DATA RECORDS –
/---

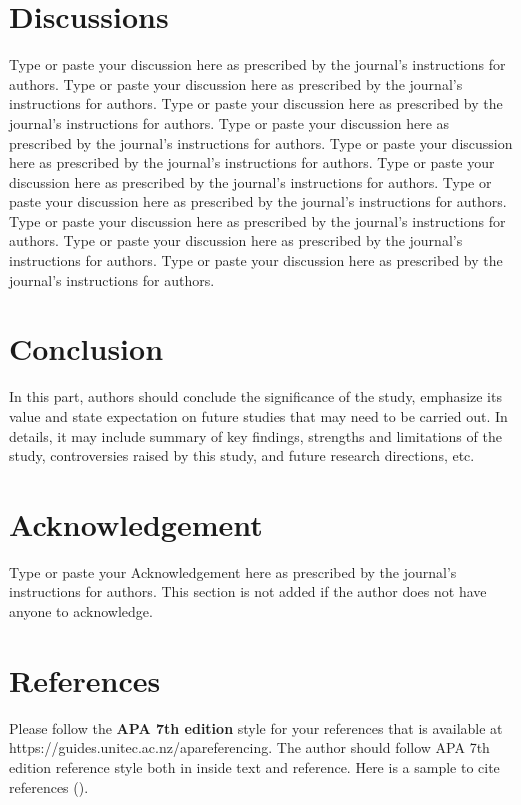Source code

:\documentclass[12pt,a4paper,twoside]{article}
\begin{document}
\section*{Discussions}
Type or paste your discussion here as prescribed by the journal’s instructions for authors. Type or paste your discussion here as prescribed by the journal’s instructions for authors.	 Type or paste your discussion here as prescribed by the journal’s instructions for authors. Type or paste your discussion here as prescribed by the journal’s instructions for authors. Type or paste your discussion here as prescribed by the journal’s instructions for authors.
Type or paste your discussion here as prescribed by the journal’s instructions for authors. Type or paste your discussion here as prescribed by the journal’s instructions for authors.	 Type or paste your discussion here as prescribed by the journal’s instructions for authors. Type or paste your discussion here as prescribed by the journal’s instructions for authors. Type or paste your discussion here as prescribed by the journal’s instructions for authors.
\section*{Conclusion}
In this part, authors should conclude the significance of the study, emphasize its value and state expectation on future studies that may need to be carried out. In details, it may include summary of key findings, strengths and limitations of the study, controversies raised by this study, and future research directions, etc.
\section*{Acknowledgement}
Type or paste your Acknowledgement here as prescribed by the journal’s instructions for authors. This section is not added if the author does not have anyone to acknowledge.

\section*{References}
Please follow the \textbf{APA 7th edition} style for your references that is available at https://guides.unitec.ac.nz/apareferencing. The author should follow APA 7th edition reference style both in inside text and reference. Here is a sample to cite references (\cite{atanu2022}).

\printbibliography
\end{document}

\---

Your answer must be an exact copy of the listing, with every picture omitted.

TASK ANSWER –
Source code

:\documentclass[12pt,a4paper,twoside]{article}
\begin{document}
\section*{Discussions}
Type or paste your discussion here as prescribed by the journal’s instructions for authors. Type or paste your discussion here as prescribed by the journal’s instructions for authors.	 Type or paste your discussion here as prescribed by the journal’s instructions for authors. Type or paste your discussion here as prescribed by the journal’s instructions for authors. Type or paste your discussion here as prescribed by the journal’s instructions for authors.
Type or paste your discussion here as prescribed by the journal’s instructions for authors. Type or paste your discussion here as prescribed by the journal’s instructions for authors.	 Type or paste your discussion here as prescribed by the journal’s instructions for authors. Type or paste your discussion here as prescribed by the journal’s instructions for authors. Type or paste your discussion here as prescribed by the journal’s instructions for authors.
\section*{Conclusion}
In this part, authors should conclude the significance of the study, emphasize its value and state expectation on future studies that may need to be carried out. In details, it may include summary of key findings, strengths and limitations of the study, controversies raised by this study, and future research directions, etc.
\section*{Acknowledgement}
Type or paste your Acknowledgement here as prescribed by the journal’s instructions for authors. This section is not added if the author does not have anyone to acknowledge.

\section*{References}
Please follow the \textbf{APA 7th edition} style for your references that is available at https://guides.unitec.ac.nz/apareferencing. The author should follow APA 7th edition reference style both in inside text and reference. Here is a sample to cite references (\cite{atanu2022}).

\printbibliography
\end{document}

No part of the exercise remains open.